Aira kaget, tiba-tiba laki-laki itu ada di hadapannya. Memberikan senyumannya yang manis. Oh, ya ampun, jantung Aira kembali berdetak tak karuan. 

      “Gak, kok, siapa yang nyariin kamu, malah aku seneng kalo kamu udah pulang!” 

      “Oh gitu ya, tapi muka kamu kayak yang seneng lho liat aku!”

Aira segera mengusap wajahnya. Ia jadi salah tingkah, ah ya ampun. Siapa sih laki-laki ini?

        Tanpa ada yang mengiyakan atau menolak. Mereka pun pulang bersama. Naik bus kota. Aira sudah biasa.

***

         Dan sejak saat itu, entah kenapa mereka jadi dekat. Ah, bukan berarti Aira berani lama-lama menatap wajah laki-laki yang ternyata bernama Nandy itu. Nandy yang selalu dengan senang hati menemani Aira, meski Aira tidak pernah memintanya. Dia yang lebih banyak bercerita daripada Aira. 

         Hingga lama-lama, Aira pun merasakan keberadaan Nandy di dekatnya memberi warna baru dalam hari-harinya. Ia sudah tidak merasa canggung lagi. Meskipun wajahnya tetap merah jika beradu pandang dengan Nandy. 

         Apakah Aira sedang jatuh Cinta?

         Jika iya, ini adalah cinta pertamanya. Tapi Aira masih mencoba menampik itu. Dia merasa, Nandy teman yang baik. Meski dia memang tampan. 
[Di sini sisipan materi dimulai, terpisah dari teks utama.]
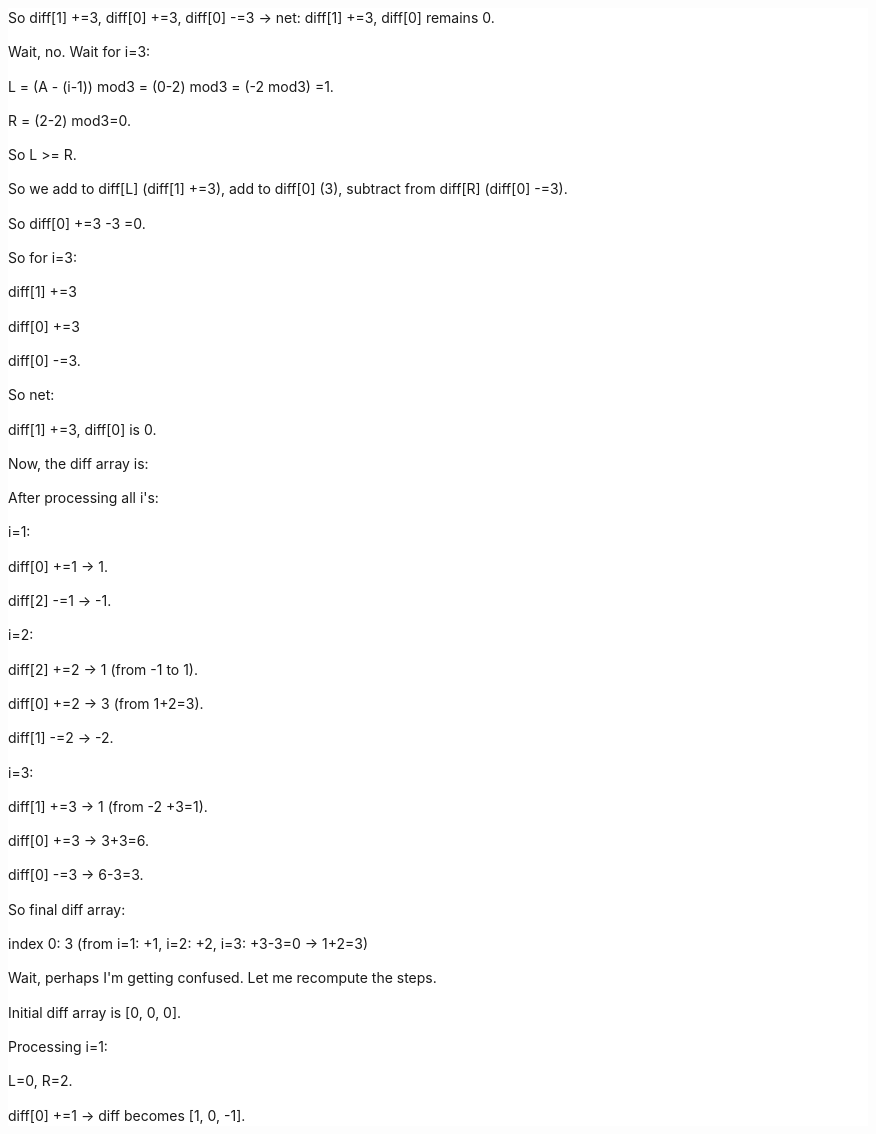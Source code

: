 So diff[1] +=3, diff[0] +=3, diff[0] -=3 → net: diff[1] +=3, diff[0] remains 0.

Wait, no. Wait for i=3:

L = (A - (i-1)) mod3 = (0-2) mod3 = (-2 mod3) =1.

R = (2-2) mod3=0.

So L >= R.

So we add to diff[L] (diff[1] +=3), add to diff[0] (3), subtract from diff[R] (diff[0] -=3).

So diff[0] +=3 -3 =0.

So for i=3:

diff[1] +=3

diff[0] +=3

diff[0] -=3.

So net:

diff[1] +=3, diff[0] is 0.

Now, the diff array is:

After processing all i's:

i=1:

diff[0] +=1 → 1.

diff[2] -=1 → -1.

i=2:

diff[2] +=2 → 1 (from -1 to 1).

diff[0] +=2 → 3 (from 1+2=3).

diff[1] -=2 → -2.

i=3:

diff[1] +=3 → 1 (from -2 +3=1).

diff[0] +=3 → 3+3=6.

diff[0] -=3 → 6-3=3.

So final diff array:

index 0: 3 (from i=1: +1, i=2: +2, i=3: +3-3=0 → 1+2=3)

Wait, perhaps I'm getting confused. Let me recompute the steps.

Initial diff array is [0, 0, 0].

Processing i=1:

L=0, R=2.

diff[0] +=1 → diff becomes [1, 0, -1].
Hingga beberapa bulan kemudian….

         “Ra, besok kamu ada acara gak?”

         “Besok, hari minggu ya, kayaknya sih gak, emangnya kenapa?”

         “Besok aku ingin ngajak kamu jalan-jalan, gimana?” 

         “Kemana?”

         “Ya kemana aja, namanya juga jalan-jalan, mau ya!”

         Nandy menggenggam tangan Aira. Yang dipegang tangannya cuma masang wajah merah dan mengangguk perlahan.

         Dan besoknya, mereka pun jalan-jalan. Nandy menggunakan motornya menjemput Aira sekitar pukul 7 pagi.

        “Nan, ini masih pagi lho, dan ini hari minggu, aku masih ngantuk!”

         “Tapi kamu udah mandi kan?” goda Nandy pada Aira dan Ia mendapatkan dorongan lembut dari Aira.

          Mereka pun pergi meninggalkan rumah Aira. Entah mereka mau kemana. 

          Tadi malam, sebelum tidur, Aira memikirkan perasaannya pada Nandy. Dia menerka-nerka, apakah ia menyukai Nandy. Dan itu membuat Naira senyum-senyum sendiri. Dan dia berjanji akan menyimpan ini sendiri saja. Nandy tidak perlu tahu. Aira tidak mau, pertemanan nya dengan Nandy jadi berantakan. Hanya karena perkara jatuh cintanya itu.

         Dan sampailah mereka, di sebuah pantai. Aira yang sedari tadi asyik dengan pikirannya sendiri. Tidak menyangka akan dibawa oleh Nandy sejauh ini.

        “Gimana, kamu suka gak?”

        “Indah banget Nan, aku udah lama gak main ke Pantai, makasih ya!” tanpa sadar Aira merangkul lengan Nandy, karena terlalu senang. Langsung Aira melepaskan tangannya dari lengan Nandy, tapi ditahan oleh Nandy.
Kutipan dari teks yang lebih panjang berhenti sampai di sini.